Лишь через несколько дней Александр Трифонович вернется к разговору о «здоровье». «Нынешняя моя весна света, — пишет он в конце марта, вероятно, припомнив излюбленное пришвинское выражение, — как после многолетней болезни оклемаюсь (оклемываюсь? — А. Т-в), еще не веря, что „болезнь“ позади. Именно, что болезнь — 12 лет (второй срок редакторства. — А. Т-в) без передышки (с „передышками“ известного рода, без отпусков и сроков). Как бы болезнь непонимания, невнимания к тому, что нельзя (не поощряется, запрещено. — А. Т-в) (авось, можно). Выбиваясь из хомута, боком, боком по скользкой глине изволока, под кручу, с замираньем в груди (сорвусь!), с мукой и отвращеньем и только с неизменным сознанием, что бросить нельзя — совесть заест. И весь мир понял, что „Новый мир“ тянул до последнего часа свой непомерной тяжести воз. Дотянуть заведомо нельзя было, но в том же и суть, что тянули, несмотря на эту заведомую невозможность дотянуть».
Замечательная по выразительности и страстности характеристика осиленного пути!
Еще когда после вторжения в Чехословакию над журналом стали сгущаться тучи, поэт невесело пошутил:
— Ну, если они снимут нас, то это уже бессмертие!
И в самом деле, разгром «Нового мира» — это одна из таких же трагических и памятных вех отечественной истории, как прекращение некрасовского «Современника» и щедринских «Отечественных записок».
«…Салтыкову это потеря личная, потеря родного детища», — писал один из друзей великого сатирика.
То же можно сказать о Твардовском.
Глава двенадцатая
«ВСЕ ТОНЬШЕ СЛОЙ ОСТАТНИХ ДНЕЙ…»
Что касается меня, то я покуда чувствую только повсеместную боль. Чувствую также, что я лишен возможности периодически беседовать с читателем, и эта боль всего сильнее…
…И как он будет жить без своего редакционного дела?
Когда-то в самый разгар работы над «Тёркиным» поэт признавался жене, что его «охватывает порой такое тревожно-радостное чувство, такое ощущение честного счастья, как если бы… совершил подвиг».
В одном же из стихотворений поздних лет он высказался о сделанном в свойственном ему улыбчивом, чуть ли не тёркинском тоне:
(«На дне моей жизни…», 1967)
Экое ведь приискал скромнейшее, «несерьезное» словечко, целомудренно скрадывая неиссякаемое «ощущение честного счастья»!..
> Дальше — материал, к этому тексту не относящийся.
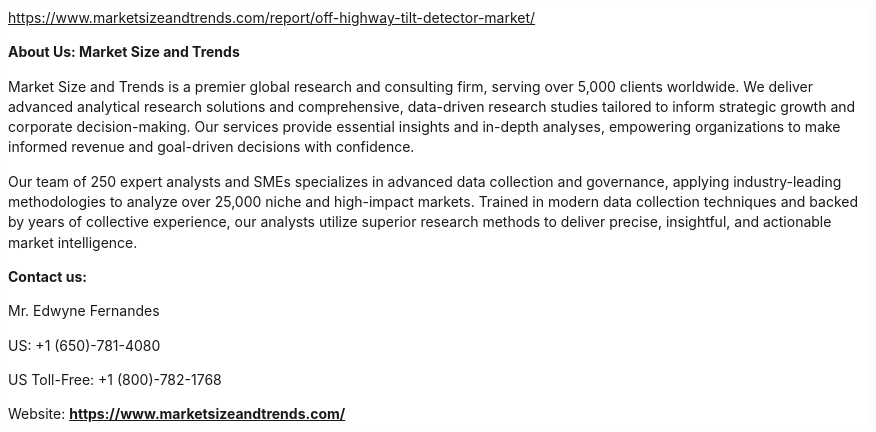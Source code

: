 <a href="https://www.marketsizeandtrends.com/report/off-highway-tilt-detector-market/">https://www.marketsizeandtrends.com/report/off-highway-tilt-detector-market/</a></strong></p><p><strong>About Us: Market Size and Trends</strong></p><p>Market Size and Trends is a premier global research and consulting firm, serving over 5,000 clients worldwide. We deliver advanced analytical research solutions and comprehensive, data-driven research studies tailored to inform strategic growth and corporate decision-making. Our services provide essential insights and in-depth analyses, empowering organizations to make informed revenue and goal-driven decisions with confidence.</p><p>Our team of 250 expert analysts and SMEs specializes in advanced data collection and governance, applying industry-leading methodologies to analyze over 25,000 niche and high-impact markets. Trained in modern data collection techniques and backed by years of collective experience, our analysts utilize superior research methods to deliver precise, insightful, and actionable market intelligence.</p><p><strong>Contact us:</strong></p><p>Mr. Edwyne Fernandes</p><p>US: +1 (650)-781-4080</p><p>US Toll-Free: +1 (800)-782-1768</p><p>Website: <strong><a href="https://www.marketsizeandtrends.com/">https://www.marketsizeandtrends.com/</a></strong></p>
Лишь после разгрома журнала и своей собственной разлуки с ним, в разговоре с навестившими его, такими же осиротевшими сотрудниками Александр Трифонович не скрыл этого ощущения, сознания значительности совершенного:
«Нам всегда казалось, что кончится „Н<овый> м<ир>“ и над мачтами сомкнутся волны. Но вот я читаю много писем, и не от писателей, а от читателей, пишут все — учителя, слесари, инженеры, студенты, — пишут о нашей беде, и пишут так, что я вижу: волны не сомкнулись, нет, не сомкнулись, — и мачта наша с нашим флагом еще трепещет над волнами. Наше дело живет» [63].
А двумя месяцами позже записывал: «Новая волна читательских (и отчасти писательских) писем в связи с получением на местах второго номера за подписью В. А. Косолапова. Волна не сказать чтобы высокая, но дает и мне представление о том, что „там, во глубине России“ [64]уже довольно хорошо понимали значение „Нового мира“, и собственную популярность мне суждено было ощутить в наибольшей, может быть, мере в эти печальные, после-разгромные недели и месяцы».
Даже в вынужденно оставленной им «крепостце» хотя и убывающие — кто по болезни, кто по воле начальства — бойцы прежнего гарнизона некоторое непродолжительное время не только старались довести до печати принятые еще самим Александром Трифоновичем произведения, но ухитрялись «протаскивать» (по тогдашней терминологии) новые, но написанные в прежнем «новомирском» духе, что, как свидетельствовал близкий к журналу мемуарист, вызывало «очередные конвульсии… приступы раздражения у идеологического начальства».